[DATASET Boundary: Start]
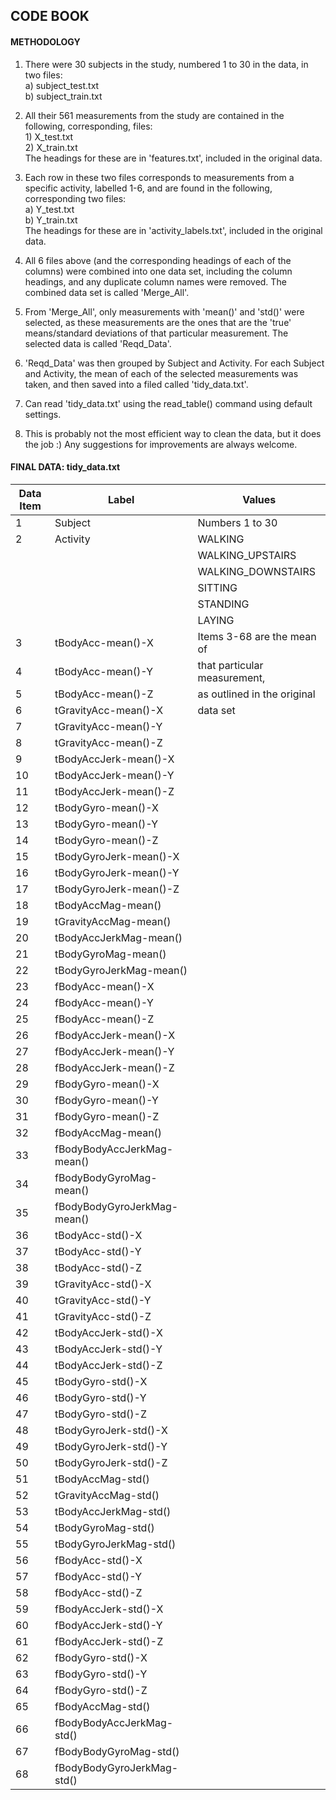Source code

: ## CODE BOOK ##
  
  
#### METHODOLOGY ####

1. There were 30 subjects in the study, numbered 1 to 30 in the data, in two files:  
        a) subject_test.txt  
        b) subject_train.txt  

2. All their 561 measurements from the study are contained in the following, corresponding, files:  
        1) X_test.txt  
        2) X_train.txt  
        The headings for these are in 'features.txt', included in the original data.  
        
3. Each row in these two files corresponds to measurements from a specific activity, labelled 1-6, and are found in the following, corresponding two files:  
        a) Y_test.txt  
        b) Y_train.txt  
        The headings for these are in 'activity_labels.txt', included in the original data.  
        
4. All 6 files above (and the corresponding headings of each of the columns) were combined into one data set, including the column headings, and any duplicate column names were removed.  The combined data set is called 'Merge_All'.  

5. From 'Merge_All', only measurements with 'mean()' and 'std()' were selected, as 
these measurements are the ones that are the 'true' means/standard deviations of that particular measurement.  The selected data is called 'Reqd_Data'.  

6. 'Reqd_Data' was then grouped by Subject and Activity. For each Subject and Activity, the mean of each of the selected measurements was taken, and then saved into a filed called 'tidy_data.txt'.  

7. Can read 'tidy_data.txt' using the read_table() command using default settings.

8. This is probably not the most efficient way to clean the data, but it does the job :)  Any suggestions for improvements are always welcome.
  
  
#### FINAL DATA: tidy_data.txt ####

Data Item   |   Label                    |     Values  
------------|----------------------------|-----------------------------  
1           |   Subject                  | Numbers 1 to 30  
2           |   Activity                 |      WALKING  
|||                                         WALKING_UPSTAIRS  
|||                                         WALKING_DOWNSTAIRS  
|||                                             SITTING  
|||                                             STANDING  
|||                                              LAYING   
3           | tBodyAcc-mean()-X          | Items 3-68 are the mean of  
4           | tBodyAcc-mean()-Y          | that particular measurement,   
5           | tBodyAcc-mean()-Z          | as outlined in the original  
6           | tGravityAcc-mean()-X       | data set  
7           | tGravityAcc-mean()-Y       |  
8           | tGravityAcc-mean()-Z       |   
9           | tBodyAccJerk-mean()-X      |   
10          | tBodyAccJerk-mean()-Y      |   
11          | tBodyAccJerk-mean()-Z      |   
12          | tBodyGyro-mean()-X         |          
13          | tBodyGyro-mean()-Y         |  
14          | tBodyGyro-mean()-Z         |  
15          | tBodyGyroJerk-mean()-X     |  
16          | tBodyGyroJerk-mean()-Y     |  
17          | tBodyGyroJerk-mean()-Z     |  
18          | tBodyAccMag-mean()         |  
19          | tGravityAccMag-mean()      |  
20          | tBodyAccJerkMag-mean()     |  
21          | tBodyGyroMag-mean()        |  
22          | tBodyGyroJerkMag-mean()    |  
23          | fBodyAcc-mean()-X          |   
24          | fBodyAcc-mean()-Y          |   
25          | fBodyAcc-mean()-Z          |  
26          | fBodyAccJerk-mean()-X      |  
27          | fBodyAccJerk-mean()-Y      |  
28          | fBodyAccJerk-mean()-Z      |  
29          | fBodyGyro-mean()-X         |  
30          | fBodyGyro-mean()-Y         |  
31          | fBodyGyro-mean()-Z         |  
32          | fBodyAccMag-mean()         |  
33          | fBodyBodyAccJerkMag-mean() |   
34          | fBodyBodyGyroMag-mean()    |   
35          | fBodyBodyGyroJerkMag-mean()|   
36          | tBodyAcc-std()-X           |    
37          | tBodyAcc-std()-Y           |  
38          | tBodyAcc-std()-Z           |  
39          | tGravityAcc-std()-X        |  
40          | tGravityAcc-std()-Y        |  
41          | tGravityAcc-std()-Z        |  
42          | tBodyAccJerk-std()-X       |  
43          | tBodyAccJerk-std()-Y       |  
44          | tBodyAccJerk-std()-Z       |  
45          | tBodyGyro-std()-X          |  
46          | tBodyGyro-std()-Y          |  
47          | tBodyGyro-std()-Z          |  
48          | tBodyGyroJerk-std()-X      |  
49          | tBodyGyroJerk-std()-Y      |  
50          | tBodyGyroJerk-std()-Z      |  
51          | tBodyAccMag-std()          |  
52          | tGravityAccMag-std()       |  
53          | tBodyAccJerkMag-std()      |  
54          | tBodyGyroMag-std()         |  
55          | tBodyGyroJerkMag-std()     |  
56          | fBodyAcc-std()-X           |  
57          | fBodyAcc-std()-Y           |  
58          | fBodyAcc-std()-Z           |  
59          | fBodyAccJerk-std()-X       |  
60          | fBodyAccJerk-std()-Y       |  
61          | fBodyAccJerk-std()-Z       |  
62          | fBodyGyro-std()-X          |  
63          | fBodyGyro-std()-Y          |  
64          | fBodyGyro-std()-Z          |  
65          | fBodyAccMag-std()          |  
66          | fBodyBodyAccJerkMag-std()  |    
67          | fBodyBodyGyroMag-std()     |  
68          | fBodyBodyGyroJerkMag-std() |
[DATASET Boundary: End]
TASK: Write out each line of the data that holds the string "fBodyBodyGyroMag".

EXPECTED OUTPUT:
34          | fBodyBodyGyroMag-mean()    |   
67          | fBodyBodyGyroMag-std()     |  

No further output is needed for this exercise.